— Exercise requirements —
Could you give back every record below exactly, leaving out the pictures?

— Dataset content —
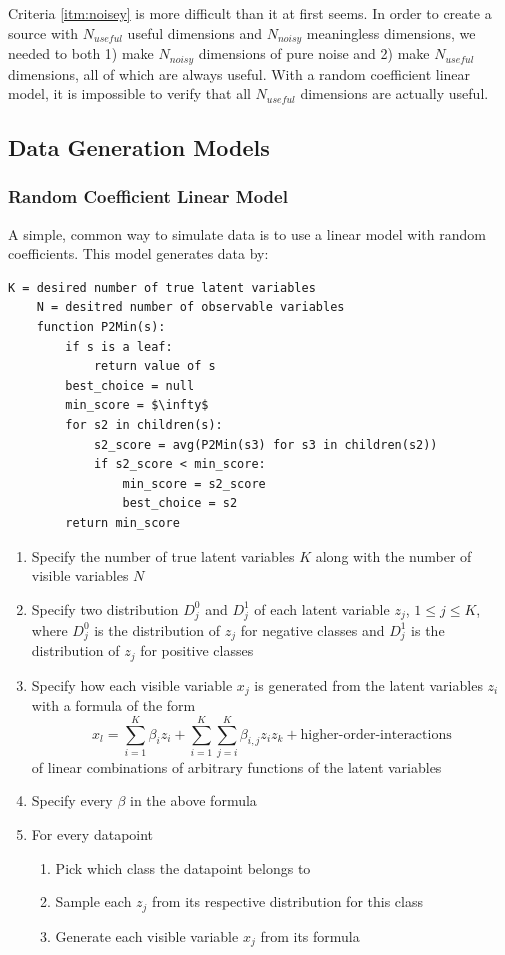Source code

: \documentclass{article}
\begin{document}
Criteria \ref{itm:noisey} is more difficult than it at first seems. In
order to create a source with $N_{useful}$ useful dimensions and $N_{noisy}$
meaningless dimensions, we needed to both 1) make $N_{noisy}$ dimensions of
pure noise and 2) make $N_{useful}$ dimensions, all of which are always useful.
With a random coefficient linear model, it is impossible to verify that all
$N_{useful}$ dimensions are actually useful.



\subsection{Data Generation Models}

\subsubsection{Random Coefficient Linear Model}

A simple, common way to simulate data is to use a linear model with random
coefficients. This model generates data by:
\begin{lstlisting}[]
    K = desired number of true latent variables
    N = desitred number of observable variables
    function P2Min(s):
        if s is a leaf:
            return value of s
        best_choice = null
        min_score = $\infty$
        for s2 in children(s):
            s2_score = avg(P2Min(s3) for s3 in children(s2))
            if s2_score < min_score:
                min_score = s2_score
                best_choice = s2
        return min_score
\end{lstlisting}
\begin{enumerate}
    \item Specify the number of true latent variables $K$ along with the number
        of visible variables $N$
    \item Specify two distribution $D_j^0$ and $D_j^1$ of each latent variable
        $z_j$, $1 \leq j \leq K$, where $D_j^0$ is the distribution of $z_j$
        for negative classes and $D_j^1$ is the distribution of $z_j$ for
        positive classes
    \item Specify how each visible variable $x_j$ is generated from the latent
        variables $z_i$ with a formula of the form
        $$
        x_l
        = \sum_{i=1}^K \beta_i z_i
        + \sum_{i=1}^K\sum_{j=i}^K \beta_{i,j} z_i z_k
        + \text{higher-order-interactions}
        $$
        of linear combinations of arbitrary functions of the latent variables
    \item Specify every $\beta$ in the above formula
    \item For every datapoint
    \begin{enumerate}
        \item Pick which class the datapoint belongs to
        \item Sample each $z_j$ from its respective distribution for this class
        \item Generate each visible variable $x_j$ from its formula
    \end{enumerate}
\end{enumerate}
\end{document}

— Result of the exercise —
Source code

: \documentclass{article}
\begin{document}
Criteria \ref{itm:noisey} is more difficult than it at first seems. In
order to create a source with $N_{useful}$ useful dimensions and $N_{noisy}$
meaningless dimensions, we needed to both 1) make $N_{noisy}$ dimensions of
pure noise and 2) make $N_{useful}$ dimensions, all of which are always useful.
With a random coefficient linear model, it is impossible to verify that all
$N_{useful}$ dimensions are actually useful.



\subsection{Data Generation Models}

\subsubsection{Random Coefficient Linear Model}

A simple, common way to simulate data is to use a linear model with random
coefficients. This model generates data by:
\begin{lstlisting}[]
    K = desired number of true latent variables
    N = desitred number of observable variables
    function P2Min(s):
        if s is a leaf:
            return value of s
        best_choice = null
        min_score = $\infty$
        for s2 in children(s):
            s2_score = avg(P2Min(s3) for s3 in children(s2))
            if s2_score < min_score:
                min_score = s2_score
                best_choice = s2
        return min_score
\end{lstlisting}
\begin{enumerate}
    \item Specify the number of true latent variables $K$ along with the number
        of visible variables $N$
    \item Specify two distribution $D_j^0$ and $D_j^1$ of each latent variable
        $z_j$, $1 \leq j \leq K$, where $D_j^0$ is the distribution of $z_j$
        for negative classes and $D_j^1$ is the distribution of $z_j$ for
        positive classes
    \item Specify how each visible variable $x_j$ is generated from the latent
        variables $z_i$ with a formula of the form
        $$
        x_l
        = \sum_{i=1}^K \beta_i z_i
        + \sum_{i=1}^K\sum_{j=i}^K \beta_{i,j} z_i z_k
        + \text{higher-order-interactions}
        $$
        of linear combinations of arbitrary functions of the latent variables
    \item Specify every $\beta$ in the above formula
    \item For every datapoint
    \begin{enumerate}
        \item Pick which class the datapoint belongs to
        \item Sample each $z_j$ from its respective distribution for this class
        \item Generate each visible variable $x_j$ from its formula
    \end{enumerate}
\end{enumerate}
\end{document}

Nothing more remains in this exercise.